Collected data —
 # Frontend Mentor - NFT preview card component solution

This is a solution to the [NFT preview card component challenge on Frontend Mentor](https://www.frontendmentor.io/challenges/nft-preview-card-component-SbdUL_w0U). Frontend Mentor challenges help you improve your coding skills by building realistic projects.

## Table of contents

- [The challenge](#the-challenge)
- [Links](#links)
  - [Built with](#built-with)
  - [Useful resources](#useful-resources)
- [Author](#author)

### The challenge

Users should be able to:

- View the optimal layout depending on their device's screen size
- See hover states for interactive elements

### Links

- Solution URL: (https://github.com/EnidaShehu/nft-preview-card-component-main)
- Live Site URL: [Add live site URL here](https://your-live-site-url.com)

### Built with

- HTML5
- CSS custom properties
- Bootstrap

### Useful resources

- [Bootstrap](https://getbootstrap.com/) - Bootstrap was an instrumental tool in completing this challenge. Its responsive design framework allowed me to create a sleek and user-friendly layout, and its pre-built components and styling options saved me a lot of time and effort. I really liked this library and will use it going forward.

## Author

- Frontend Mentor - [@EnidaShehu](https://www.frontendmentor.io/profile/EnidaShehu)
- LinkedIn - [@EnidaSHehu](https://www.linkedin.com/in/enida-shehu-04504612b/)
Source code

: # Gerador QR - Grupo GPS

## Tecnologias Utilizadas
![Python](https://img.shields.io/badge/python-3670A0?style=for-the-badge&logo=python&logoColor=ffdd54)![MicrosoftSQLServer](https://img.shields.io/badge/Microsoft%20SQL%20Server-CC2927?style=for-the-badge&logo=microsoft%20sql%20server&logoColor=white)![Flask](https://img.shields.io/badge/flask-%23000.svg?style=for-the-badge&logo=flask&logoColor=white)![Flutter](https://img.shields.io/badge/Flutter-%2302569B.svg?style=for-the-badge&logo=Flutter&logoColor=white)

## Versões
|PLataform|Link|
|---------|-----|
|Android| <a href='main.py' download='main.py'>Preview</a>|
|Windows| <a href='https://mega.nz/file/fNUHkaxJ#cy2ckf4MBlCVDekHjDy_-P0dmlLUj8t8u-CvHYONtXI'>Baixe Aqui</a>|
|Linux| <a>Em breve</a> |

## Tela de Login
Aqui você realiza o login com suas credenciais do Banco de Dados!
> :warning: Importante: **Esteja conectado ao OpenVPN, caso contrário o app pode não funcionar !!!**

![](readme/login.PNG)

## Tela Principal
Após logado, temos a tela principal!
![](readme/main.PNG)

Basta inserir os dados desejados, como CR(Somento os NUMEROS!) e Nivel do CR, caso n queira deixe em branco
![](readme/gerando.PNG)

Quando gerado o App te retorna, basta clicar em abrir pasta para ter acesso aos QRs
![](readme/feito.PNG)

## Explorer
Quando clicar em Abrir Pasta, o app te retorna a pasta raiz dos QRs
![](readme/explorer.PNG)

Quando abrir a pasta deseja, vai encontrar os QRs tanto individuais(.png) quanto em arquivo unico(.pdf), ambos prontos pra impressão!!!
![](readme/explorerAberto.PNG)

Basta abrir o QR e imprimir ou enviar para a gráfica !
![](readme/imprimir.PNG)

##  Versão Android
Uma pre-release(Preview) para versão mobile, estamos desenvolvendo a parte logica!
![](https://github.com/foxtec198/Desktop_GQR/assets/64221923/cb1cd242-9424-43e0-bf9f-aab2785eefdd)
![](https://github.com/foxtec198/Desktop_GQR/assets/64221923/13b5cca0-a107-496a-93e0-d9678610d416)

YOUR INSTRUCTIONS — Keeping every character as it is, restate the lines above that run from the line with "- CSS custom properties" through the line with "não funcionar !!!**", both included, and nothing else.

OUTPUT —
- CSS custom properties
- Bootstrap

### Useful resources

- [Bootstrap](https://getbootstrap.com/) - Bootstrap was an instrumental tool in completing this challenge. Its responsive design framework allowed me to create a sleek and user-friendly layout, and its pre-built components and styling options saved me a lot of time and effort. I really liked this library and will use it going forward.

## Author

- Frontend Mentor - [@EnidaShehu](https://www.frontendmentor.io/profile/EnidaShehu)
- LinkedIn - [@EnidaSHehu](https://www.linkedin.com/in/enida-shehu-04504612b/)
Source code

: # Gerador QR - Grupo GPS

## Tecnologias Utilizadas
![Python](https://img.shields.io/badge/python-3670A0?style=for-the-badge&logo=python&logoColor=ffdd54)![MicrosoftSQLServer](https://img.shields.io/badge/Microsoft%20SQL%20Server-CC2927?style=for-the-badge&logo=microsoft%20sql%20server&logoColor=white)![Flask](https://img.shields.io/badge/flask-%23000.svg?style=for-the-badge&logo=flask&logoColor=white)![Flutter](https://img.shields.io/badge/Flutter-%2302569B.svg?style=for-the-badge&logo=Flutter&logoColor=white)

## Versões
|PLataform|Link|
|---------|-----|
|Android| <a href='main.py' download='main.py'>Preview</a>|
|Windows| <a href='https://mega.nz/file/fNUHkaxJ#cy2ckf4MBlCVDekHjDy_-P0dmlLUj8t8u-CvHYONtXI'>Baixe Aqui</a>|
|Linux| <a>Em breve</a> |

## Tela de Login
Aqui você realiza o login com suas credenciais do Banco de Dados!
> :warning: Importante: **Esteja conectado ao OpenVPN, caso contrário o app pode não funcionar !!!**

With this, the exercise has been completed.